Meta recently announced that it had blocked a "small cluster" of WhatsApp accounts connected to an Iranian hacking group targeting officials associated with President Joe Biden and former President Donald Trump. The social media company revealed that the bogus WhatsApp accounts were linked to the Iranian threat actor known as APT42, which has been previously described as an "Iranian state-sponsored cyber espionage actor" by other tech companies like Google.
The scheme was aimed at exploiting political and diplomatic officials, as well as other public figures, including individuals associated with the administrations of President Biden and former President Trump. The campaign also targeted people in Israel, Palestine, Iran, and the U.K.
Meta's security team detected APT42's involvement after analyzing suspicious messages reported by users who had received them from the fraudulent WhatsApp accounts.

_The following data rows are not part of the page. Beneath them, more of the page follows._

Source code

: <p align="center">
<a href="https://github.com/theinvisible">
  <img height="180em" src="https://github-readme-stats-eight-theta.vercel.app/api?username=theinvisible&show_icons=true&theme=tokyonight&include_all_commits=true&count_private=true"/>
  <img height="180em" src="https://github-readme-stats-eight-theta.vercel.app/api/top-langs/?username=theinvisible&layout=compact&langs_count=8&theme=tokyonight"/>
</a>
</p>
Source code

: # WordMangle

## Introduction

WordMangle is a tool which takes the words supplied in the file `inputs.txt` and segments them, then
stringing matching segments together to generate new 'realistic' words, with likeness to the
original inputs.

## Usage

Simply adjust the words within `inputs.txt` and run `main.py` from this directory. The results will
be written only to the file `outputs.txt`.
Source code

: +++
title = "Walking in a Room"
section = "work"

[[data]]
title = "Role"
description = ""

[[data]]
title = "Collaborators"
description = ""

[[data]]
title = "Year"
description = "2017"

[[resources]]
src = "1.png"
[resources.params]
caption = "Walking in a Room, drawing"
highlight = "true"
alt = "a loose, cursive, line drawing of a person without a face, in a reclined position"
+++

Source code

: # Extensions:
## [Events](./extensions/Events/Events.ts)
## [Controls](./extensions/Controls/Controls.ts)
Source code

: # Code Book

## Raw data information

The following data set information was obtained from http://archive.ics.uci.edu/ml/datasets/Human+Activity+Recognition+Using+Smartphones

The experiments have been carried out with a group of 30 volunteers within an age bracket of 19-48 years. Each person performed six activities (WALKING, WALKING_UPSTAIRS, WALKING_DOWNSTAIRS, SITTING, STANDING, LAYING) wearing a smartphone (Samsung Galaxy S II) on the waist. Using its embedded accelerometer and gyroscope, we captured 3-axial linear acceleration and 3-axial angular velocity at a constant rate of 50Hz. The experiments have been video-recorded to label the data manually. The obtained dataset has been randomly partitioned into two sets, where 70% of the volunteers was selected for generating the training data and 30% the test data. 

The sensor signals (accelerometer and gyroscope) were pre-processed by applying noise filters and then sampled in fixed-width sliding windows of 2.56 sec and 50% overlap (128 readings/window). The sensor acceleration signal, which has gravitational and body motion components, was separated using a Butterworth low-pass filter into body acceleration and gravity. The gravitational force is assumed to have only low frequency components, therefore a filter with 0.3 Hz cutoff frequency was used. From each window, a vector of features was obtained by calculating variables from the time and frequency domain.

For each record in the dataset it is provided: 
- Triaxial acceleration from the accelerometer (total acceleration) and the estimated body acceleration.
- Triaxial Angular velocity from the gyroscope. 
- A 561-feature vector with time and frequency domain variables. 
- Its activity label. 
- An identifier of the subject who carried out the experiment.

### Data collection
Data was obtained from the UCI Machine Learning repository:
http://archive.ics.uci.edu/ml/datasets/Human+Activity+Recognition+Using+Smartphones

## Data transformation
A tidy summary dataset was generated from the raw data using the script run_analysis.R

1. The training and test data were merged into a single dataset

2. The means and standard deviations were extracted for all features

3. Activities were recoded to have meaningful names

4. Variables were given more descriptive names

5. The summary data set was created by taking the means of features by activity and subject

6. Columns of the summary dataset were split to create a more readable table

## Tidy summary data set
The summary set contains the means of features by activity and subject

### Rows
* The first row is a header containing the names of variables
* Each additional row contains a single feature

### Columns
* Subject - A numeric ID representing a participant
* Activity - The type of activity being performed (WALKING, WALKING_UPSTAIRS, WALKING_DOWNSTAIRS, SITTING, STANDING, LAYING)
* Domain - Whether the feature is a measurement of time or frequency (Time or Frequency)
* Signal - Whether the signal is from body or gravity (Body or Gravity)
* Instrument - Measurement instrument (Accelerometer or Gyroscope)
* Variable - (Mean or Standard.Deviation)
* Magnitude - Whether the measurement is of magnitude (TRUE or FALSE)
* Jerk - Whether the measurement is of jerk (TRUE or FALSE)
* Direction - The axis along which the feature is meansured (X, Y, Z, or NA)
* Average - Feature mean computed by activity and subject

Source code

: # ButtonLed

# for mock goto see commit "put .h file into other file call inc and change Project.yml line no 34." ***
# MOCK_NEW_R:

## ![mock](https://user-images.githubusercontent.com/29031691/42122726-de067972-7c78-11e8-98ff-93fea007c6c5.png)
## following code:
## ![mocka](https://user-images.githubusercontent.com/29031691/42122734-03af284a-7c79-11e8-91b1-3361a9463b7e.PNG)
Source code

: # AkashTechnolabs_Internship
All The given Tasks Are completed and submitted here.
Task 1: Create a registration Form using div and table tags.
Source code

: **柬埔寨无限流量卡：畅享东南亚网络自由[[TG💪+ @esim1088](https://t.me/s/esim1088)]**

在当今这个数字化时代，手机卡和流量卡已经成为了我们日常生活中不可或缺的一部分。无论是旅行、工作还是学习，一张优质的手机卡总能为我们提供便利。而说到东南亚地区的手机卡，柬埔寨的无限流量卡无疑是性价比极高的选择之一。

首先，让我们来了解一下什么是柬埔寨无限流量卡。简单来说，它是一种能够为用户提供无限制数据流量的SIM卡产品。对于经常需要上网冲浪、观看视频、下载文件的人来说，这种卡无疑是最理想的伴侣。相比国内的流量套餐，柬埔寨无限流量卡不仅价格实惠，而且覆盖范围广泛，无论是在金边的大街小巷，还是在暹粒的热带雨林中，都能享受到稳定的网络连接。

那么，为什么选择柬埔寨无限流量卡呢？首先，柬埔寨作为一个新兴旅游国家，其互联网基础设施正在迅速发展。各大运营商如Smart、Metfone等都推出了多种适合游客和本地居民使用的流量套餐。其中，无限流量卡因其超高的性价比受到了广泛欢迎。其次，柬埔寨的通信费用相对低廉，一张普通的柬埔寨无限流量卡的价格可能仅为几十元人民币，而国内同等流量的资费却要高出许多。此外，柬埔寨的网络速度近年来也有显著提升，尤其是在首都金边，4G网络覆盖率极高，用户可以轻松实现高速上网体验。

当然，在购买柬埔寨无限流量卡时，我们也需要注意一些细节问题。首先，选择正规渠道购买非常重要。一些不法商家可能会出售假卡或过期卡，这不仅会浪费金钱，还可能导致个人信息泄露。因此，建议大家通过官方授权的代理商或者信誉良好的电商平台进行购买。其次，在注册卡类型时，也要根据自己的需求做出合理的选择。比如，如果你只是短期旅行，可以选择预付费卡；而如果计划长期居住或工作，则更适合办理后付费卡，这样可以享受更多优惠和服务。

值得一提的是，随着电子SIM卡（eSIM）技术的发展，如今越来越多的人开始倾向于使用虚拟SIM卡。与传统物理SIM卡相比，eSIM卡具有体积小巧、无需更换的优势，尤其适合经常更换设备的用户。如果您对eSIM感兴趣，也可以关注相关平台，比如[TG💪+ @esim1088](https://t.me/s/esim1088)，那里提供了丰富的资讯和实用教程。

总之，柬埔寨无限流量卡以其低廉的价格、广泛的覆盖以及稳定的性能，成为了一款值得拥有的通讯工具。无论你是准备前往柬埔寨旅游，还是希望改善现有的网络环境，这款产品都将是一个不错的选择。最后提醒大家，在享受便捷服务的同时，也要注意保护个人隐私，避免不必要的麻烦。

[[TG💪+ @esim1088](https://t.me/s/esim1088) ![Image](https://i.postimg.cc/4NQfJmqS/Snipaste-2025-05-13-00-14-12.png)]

These accounts posed as technical support for popular email services like AOL, Google, Yahoo, and Microsoft.
The revelation comes as Meta faces increased scrutiny over the potential misuse and manipulation of its platforms in the lead-up to the November election. The company stated that it had not found any evidence of compromised WhatsApp accounts and is cooperating with law enforcement and industry peers to address the issue.
This incident follows reports from the Trump campaign and Microsoft earlier this month regarding foreign actors attempting to influence the U.S. presidential election. Microsoft identified several Iranian hacking groups, including one affiliated with APT42, engaged in spear phishing tactics targeting high-ranking officials on presidential campaigns.
In 2019, Microsoft also identified hackers linked to the Iranian government targeting a U.S. presidential campaign, along with government officials and media outlets. The ongoing efforts by foreign actors to interfere in U.S. elections highlight the importance of cybersecurity and vigilance in safeguarding against such threats.